Dion has never paid much attention to Valentine's Day - a Hallmark holiday that, to his point of view, seemed designed to make single people feel somehow inferior. The words "I love you" have always fallen easily from his tongue, and have always been sincere in the moment they were spoken, however fleeting the moment was.

He has known for a while now - since their last job together - that when he tells Cate "I love you," he means it for more than just the passing moment. Since pointing out to her - however teasingly - that they are living together, he has found himself thinking quite often of the situation.

He likes living with Cate, looks forward to coming home to her, enjoys the easy familiarity of her presence. He has even begun to plot a way to make the arrangement more permanent. But he is uncomfortable examining his feelings too deeply - it seems to him sometimes that he needs Cate, and needing someone is, in his view, a fatal weakness.

He doesn't know if he should try to express his feelings...or not...or how.

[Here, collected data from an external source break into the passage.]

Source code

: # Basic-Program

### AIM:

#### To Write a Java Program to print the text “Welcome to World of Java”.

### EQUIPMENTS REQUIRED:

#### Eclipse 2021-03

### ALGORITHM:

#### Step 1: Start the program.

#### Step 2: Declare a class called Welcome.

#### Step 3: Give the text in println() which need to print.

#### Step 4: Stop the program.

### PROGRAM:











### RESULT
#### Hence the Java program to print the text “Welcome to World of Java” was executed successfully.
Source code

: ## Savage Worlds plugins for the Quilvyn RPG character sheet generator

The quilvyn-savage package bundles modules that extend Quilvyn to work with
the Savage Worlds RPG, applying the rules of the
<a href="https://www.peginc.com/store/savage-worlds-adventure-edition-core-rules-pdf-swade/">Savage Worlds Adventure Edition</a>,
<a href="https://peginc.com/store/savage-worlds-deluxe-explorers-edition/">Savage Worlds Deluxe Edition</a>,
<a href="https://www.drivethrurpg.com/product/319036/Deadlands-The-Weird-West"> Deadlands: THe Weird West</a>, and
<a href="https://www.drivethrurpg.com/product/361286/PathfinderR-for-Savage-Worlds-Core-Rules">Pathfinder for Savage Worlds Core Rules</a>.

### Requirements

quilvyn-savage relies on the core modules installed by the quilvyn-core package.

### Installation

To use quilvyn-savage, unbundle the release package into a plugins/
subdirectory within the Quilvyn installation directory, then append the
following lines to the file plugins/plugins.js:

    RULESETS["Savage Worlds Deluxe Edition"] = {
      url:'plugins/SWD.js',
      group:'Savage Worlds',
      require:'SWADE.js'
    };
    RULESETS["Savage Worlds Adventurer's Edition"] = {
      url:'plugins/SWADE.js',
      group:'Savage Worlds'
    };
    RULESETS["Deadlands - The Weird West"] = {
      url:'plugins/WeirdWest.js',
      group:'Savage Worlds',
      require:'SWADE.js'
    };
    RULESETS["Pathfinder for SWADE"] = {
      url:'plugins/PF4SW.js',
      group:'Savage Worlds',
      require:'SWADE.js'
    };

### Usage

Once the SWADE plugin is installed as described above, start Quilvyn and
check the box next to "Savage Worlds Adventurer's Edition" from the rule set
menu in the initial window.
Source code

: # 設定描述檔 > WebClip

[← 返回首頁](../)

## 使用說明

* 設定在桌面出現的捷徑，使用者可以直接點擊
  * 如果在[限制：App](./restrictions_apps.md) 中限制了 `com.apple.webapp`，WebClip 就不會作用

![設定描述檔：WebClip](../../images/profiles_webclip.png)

Cate feels no such dilemma. She loves Dion for exactly who and what he is, and trusts he loves her the same way. Living with him - which is not something she has admitted to, in spite of the reality of the situation - is more than pleasant. He doesn't expect her to be a one man woman - something she knew she could never be when her fiance found her rather intimately wound up with the best man. At the church. Twenty minutes before the wedding.

She recognizes Dion's gesture as symbolic - he gave her his heart and wants her to take care of it - but she doesn't understand why he should be so hesitant, so out of character. As far as she's concerned, nothing has really changed between them.